Roman Maciejak w Olimpii. Talent, który nie zabłysnął

Roman Maciejak w Olimpii. Talent, który nie zabłysnął

fot. Olimpia Elbląg

Olimpia Elbląg wzmocniła atak. Klub pozyskał Romana Maciejaka z Górnika Polkowice. Ten zawodnik w przeszłości był gwiazdą niższych lig w Polsce. Strzelał bramki, dryblował, prezentował się dobrze i zapracował sobie na transfer nawet do Ekstraklasy. Tylko od tego momentu zaczął szukać klubów nie tylko za granicą co wpłynęło na jego zdobycze bramkowe.

Pokazał się w drugoligowej Nielbie Wągrowiec gdzie strzelił 14 bramek w 28 spotkaniach. Występował tam z obecnym zawodnikiem Olimpii Rafałem Leśniewskim. Nielba jednak nie awansowała. To nie przeszkodziło Romanowi związać się z Piastem Gliwice, który wówczas utrzymał się w Ekstraklasie. Strzelił bramkę w debiucie z Lechem Poznań. Potem znalazł się w Młodej Ekstraklasie. W następnym sezonie gdy Piast spadał z rozgrywek, poszedł w odstawkę. Nie mógł znaleźć sobie nowego klubu. Spróbował w Górniku Wałbrzych, ale tam tylko w poszczególnych spotkaniach potrafił zaprezentować fajne zagrania.

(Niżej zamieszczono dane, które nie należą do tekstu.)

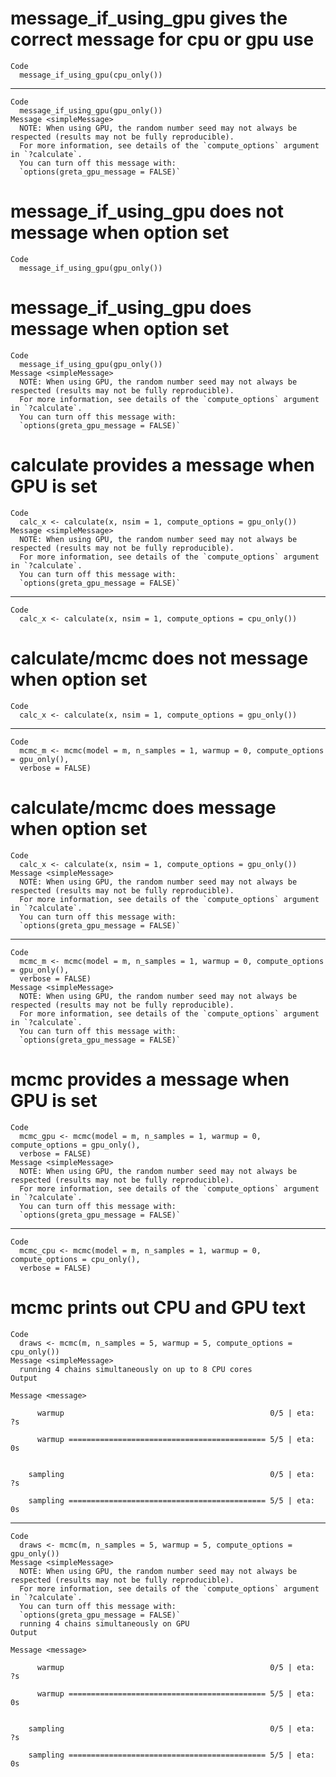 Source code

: # message_if_using_gpu gives the correct message for cpu or gpu use

    Code
      message_if_using_gpu(cpu_only())

---

    Code
      message_if_using_gpu(gpu_only())
    Message <simpleMessage>
      NOTE: When using GPU, the random number seed may not always be respected (results may not be fully reproducible).
      For more information, see details of the `compute_options` argument in `?calculate`.
      You can turn off this message with:
      `options(greta_gpu_message = FALSE)`

# message_if_using_gpu does not message when option set

    Code
      message_if_using_gpu(gpu_only())

# message_if_using_gpu does message when option set

    Code
      message_if_using_gpu(gpu_only())
    Message <simpleMessage>
      NOTE: When using GPU, the random number seed may not always be respected (results may not be fully reproducible).
      For more information, see details of the `compute_options` argument in `?calculate`.
      You can turn off this message with:
      `options(greta_gpu_message = FALSE)`

# calculate provides a message when GPU is set

    Code
      calc_x <- calculate(x, nsim = 1, compute_options = gpu_only())
    Message <simpleMessage>
      NOTE: When using GPU, the random number seed may not always be respected (results may not be fully reproducible).
      For more information, see details of the `compute_options` argument in `?calculate`.
      You can turn off this message with:
      `options(greta_gpu_message = FALSE)`

---

    Code
      calc_x <- calculate(x, nsim = 1, compute_options = cpu_only())

# calculate/mcmc does not message when option set

    Code
      calc_x <- calculate(x, nsim = 1, compute_options = gpu_only())

---

    Code
      mcmc_m <- mcmc(model = m, n_samples = 1, warmup = 0, compute_options = gpu_only(),
      verbose = FALSE)

# calculate/mcmc does message when option set

    Code
      calc_x <- calculate(x, nsim = 1, compute_options = gpu_only())
    Message <simpleMessage>
      NOTE: When using GPU, the random number seed may not always be respected (results may not be fully reproducible).
      For more information, see details of the `compute_options` argument in `?calculate`.
      You can turn off this message with:
      `options(greta_gpu_message = FALSE)`

---

    Code
      mcmc_m <- mcmc(model = m, n_samples = 1, warmup = 0, compute_options = gpu_only(),
      verbose = FALSE)
    Message <simpleMessage>
      NOTE: When using GPU, the random number seed may not always be respected (results may not be fully reproducible).
      For more information, see details of the `compute_options` argument in `?calculate`.
      You can turn off this message with:
      `options(greta_gpu_message = FALSE)`

# mcmc provides a message when GPU is set

    Code
      mcmc_gpu <- mcmc(model = m, n_samples = 1, warmup = 0, compute_options = gpu_only(),
      verbose = FALSE)
    Message <simpleMessage>
      NOTE: When using GPU, the random number seed may not always be respected (results may not be fully reproducible).
      For more information, see details of the `compute_options` argument in `?calculate`.
      You can turn off this message with:
      `options(greta_gpu_message = FALSE)`

---

    Code
      mcmc_cpu <- mcmc(model = m, n_samples = 1, warmup = 0, compute_options = cpu_only(),
      verbose = FALSE)

# mcmc prints out CPU and GPU text

    Code
      draws <- mcmc(m, n_samples = 5, warmup = 5, compute_options = cpu_only())
    Message <simpleMessage>
      running 4 chains simultaneously on up to 8 CPU cores
    Output
      
    Message <message>
      
          warmup                                              0/5 | eta:  ?s          
      
          warmup ============================================ 5/5 | eta:  0s          
      
      
        sampling                                              0/5 | eta:  ?s          
      
        sampling ============================================ 5/5 | eta:  0s          
      

---

    Code
      draws <- mcmc(m, n_samples = 5, warmup = 5, compute_options = gpu_only())
    Message <simpleMessage>
      NOTE: When using GPU, the random number seed may not always be respected (results may not be fully reproducible).
      For more information, see details of the `compute_options` argument in `?calculate`.
      You can turn off this message with:
      `options(greta_gpu_message = FALSE)`
      running 4 chains simultaneously on GPU
    Output
      
    Message <message>
      
          warmup                                              0/5 | eta:  ?s          
      
          warmup ============================================ 5/5 | eta:  0s          
      
      
        sampling                                              0/5 | eta:  ?s          
      
        sampling ============================================ 5/5 | eta:  0s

Klubu nie było stać na wykupienie Maciejaka, który nie otrzymywał jednak ofert z silniejszych zespołów. Wylądował w czwartej lidze niemieckiej w klubie SV Waldhof Mannheim. Tam zazwyczaj wchodził z ławki rezerwowych. - On bardzo dobrze prezentował się podczas testów. Jest bezkompromisowy, a jego gra jest przyjemna dla oka. Roman jest bardzo dobrą alternatywą dla Vllaznima Dautaja i Martina Hessa. Dzięki temu transferowi wzrosła konkurencja na pozycji napastnika. Jestem ponadto zadowolony z faktu, że Maciejak będzie już niedługo gotowy do gry - mówił trener przygotowania fizycznego Günter Sebert.

W tym sezonie występował w Górniku Polkowice. Tam również nie zdobył gola. Klub nie jest wystarczająco finansowany z pieniędzy Miasta zatem piłkarze szukają innych opcji. To sprawiło, że wzmocnił zespół z Elbląga. W drugiej lidze zazwyczaj strzelał.